KEENE, N.H. – From a jail cell in this rural corner of New Hampshire, Sam A. Miller waged a philosophical battle, one milk carton at a time.

The soft-spoken electrical engineer declined food for nearly a month, save for swigs of milk. To eat, he said, would be caving to the tyrannical government powers that placed him here for illegally filming in a courthouse and refusing to reveal his legal name to jail officials. (He says it’s private; jail officials obtained it from a fingerprint trace.)

His resistance has made him a folk hero among antigovernment types who have been making their way to New Hampshire from points across the country since their leaders put out a clarion call six years ago.

The Free Staters, as they are known, hope to lure thousands of like-minded souls to the state, with the goal of paring government to a bare minimum by eliminating things like taxes, speed limits, and zoning laws.

Thus far, just 427 Free Staters have relocated. Yet, here in Keene and in pockets across New Hampshire, Free Staters are making their case in increasingly provocative ways.

“Like Ghandi, like Martin Luther King, we need to educate and enlighten the public,” said Miller, who joined the Free State movement after breaking up with his fiancée.
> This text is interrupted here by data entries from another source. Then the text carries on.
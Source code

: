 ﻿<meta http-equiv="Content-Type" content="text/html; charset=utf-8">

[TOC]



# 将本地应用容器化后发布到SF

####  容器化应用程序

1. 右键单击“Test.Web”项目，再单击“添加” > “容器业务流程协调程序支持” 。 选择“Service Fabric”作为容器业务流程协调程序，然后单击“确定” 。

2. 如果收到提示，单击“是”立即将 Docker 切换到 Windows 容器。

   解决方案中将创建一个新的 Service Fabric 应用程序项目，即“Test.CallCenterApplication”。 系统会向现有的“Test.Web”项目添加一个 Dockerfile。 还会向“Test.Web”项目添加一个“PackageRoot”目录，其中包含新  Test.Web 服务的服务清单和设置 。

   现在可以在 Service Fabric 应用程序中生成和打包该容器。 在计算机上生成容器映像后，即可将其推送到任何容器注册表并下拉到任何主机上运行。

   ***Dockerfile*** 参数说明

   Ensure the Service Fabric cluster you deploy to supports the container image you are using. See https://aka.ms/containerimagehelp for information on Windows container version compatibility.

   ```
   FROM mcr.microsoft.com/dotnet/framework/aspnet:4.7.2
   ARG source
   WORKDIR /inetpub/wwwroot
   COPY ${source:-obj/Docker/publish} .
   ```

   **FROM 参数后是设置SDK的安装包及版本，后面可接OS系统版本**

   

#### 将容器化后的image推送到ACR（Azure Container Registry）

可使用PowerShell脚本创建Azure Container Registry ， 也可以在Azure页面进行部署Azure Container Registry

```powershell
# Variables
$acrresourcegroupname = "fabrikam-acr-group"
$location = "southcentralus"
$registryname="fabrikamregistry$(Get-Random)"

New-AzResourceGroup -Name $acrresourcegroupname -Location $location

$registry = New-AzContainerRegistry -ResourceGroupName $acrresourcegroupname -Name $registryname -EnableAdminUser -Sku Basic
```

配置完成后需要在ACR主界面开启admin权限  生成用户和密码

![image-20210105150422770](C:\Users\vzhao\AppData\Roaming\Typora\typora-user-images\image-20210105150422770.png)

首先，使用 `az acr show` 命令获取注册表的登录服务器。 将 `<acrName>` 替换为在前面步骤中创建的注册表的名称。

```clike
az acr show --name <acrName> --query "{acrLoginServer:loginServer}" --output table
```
The actions have ranged from the odd, such as when Free Staters filed another person’s fingernails without a manicurist’s license on a public sidewalk or held an unlicensed puppet show, to the irksome, as when they tried to dig a garden in a downtown Keene park, to the instigative, such as the day they stood on a street corner with a marijuana bud held aloft. Sometimes, they simply veer toward obstinate, wearing hats in a courtroom after being asked to take them off or refusing to remove a couch from a lawn.

When arrests have followed, Free Staters have sought to film the criminal proceedings from beginning to end, including scenes from courthouse lobbies, where filming is not allowed in some cases, such as in Keene District Court. The lobby filming has yielded more arrests (often, with Free Staters going limp as officers approach) and more footage that Free Staters post on websites such as FreeKeene.com, which has proved an effective recruiting tool.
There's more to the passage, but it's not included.